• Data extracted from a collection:
-----

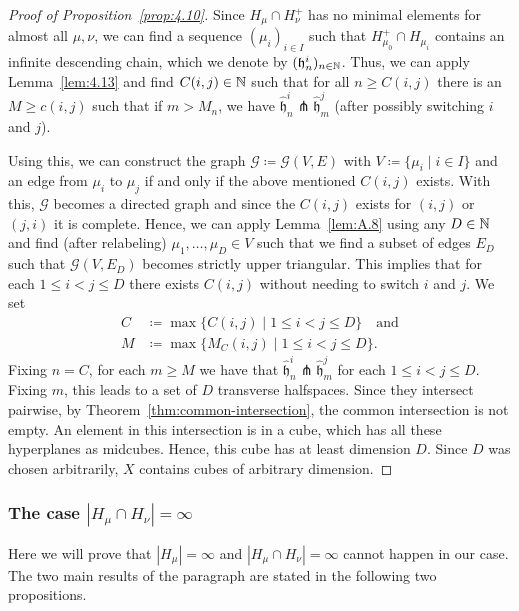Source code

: \begin{proof}[Proof of Proposition~\ref{prop:4.10}]
  Since \(H_\mu \cap H_\nu^+\) has no minimal elements for almost all \(\mu, \nu\), we can find a sequence \((\mu_i)_{i \in I}\) such that \(H_{\mu_0}^+ \cap H_{\mu_i}\) contains an infinite descending chain, which we denote by \((\mathfrak{h}^i_n)_{n \in \mathbb{N}}\). Thus, we can apply Lemma~\ref{lem:4.13} and find \(C(i,j) \in \mathbb{N}\) such that for all \(n \geq C(i,j)\) there is an \(M \geq c(i,j)\) such that if \(m > M_n\), we have \(\mathfrak{\hat h}_n^i \pitchfork \mathfrak{\hat h}_m^j\) (after possibly switching \(i\) and \(j\)).

  Using this, we can construct the graph \(\mathcal{G} \coloneqq \mathcal{G}(V,E)\) with \(V \coloneqq \{\mu_i \mid i \in I\}\) and an edge from \(\mu_i\) to \(\mu_j\) if and only if the above mentioned \(C(i,j)\) exists. With this, \(\mathcal{G}\) becomes a directed graph and since the \(C(i,j)\) exists for \((i,j)\) or \((j,i)\) it is complete. Hence, we can apply Lemma~\ref{lem:A.8} using any \(D \in \mathbb{N}\) and find (after relabeling) \(\mu_1, \dots, \mu_D \in V\) such that we find a subset of edges \(E_D\) such that \(\mathcal{G}(V,E_D)\) becomes strictly upper triangular. This implies that for each \(1\leq i < j \leq D\) there exists \(C(i,j)\) without needing to switch \(i\) and \(j\). We set
  \begin{align*}
    C &\coloneqq \max\{C(i,j) \mid 1 \leq i < j \leq D\} \quad \text{and}\\
    M &\coloneqq \max\{M_C(i,j) \mid 1 \leq i < j \leq D\}.
  \end{align*}
  Fixing \(n = C\), for each \(m \geq M\) we have that \(\mathfrak{\hat h}_n^i \pitchfork \mathfrak{\hat h}_m^j\) for each \(1 \leq i < j \leq D\). Fixing \(m\), this leads to a set of \(D\) transverse halfspaces. Since they intersect pairwise,  by Theorem~\ref{thm:common-intersection}, the common intersection is not empty. An element in this intersection is in a cube, which has all these hyperplanes as midcubes. Hence, this cube has at least dimension \(D\). Since \(D\) was chosen arbitrarily, \(X\) contains cubes of arbitrary dimension.
\end{proof}

\subsubsection{The case \(|H_\mu \cap H_\nu| = \infty\)}
\label{sec:M=infty}

Here we will prove that \(|H_\mu| = \infty\) and \(|H_\mu \cap H_\nu| = \infty\) cannot happen in our case. The two main results of the paragraph are stated in the following two propositions.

-----

• What is required: In the entries above, count each line containing the word "infty" and reply with only the count.

• Solved problem: 3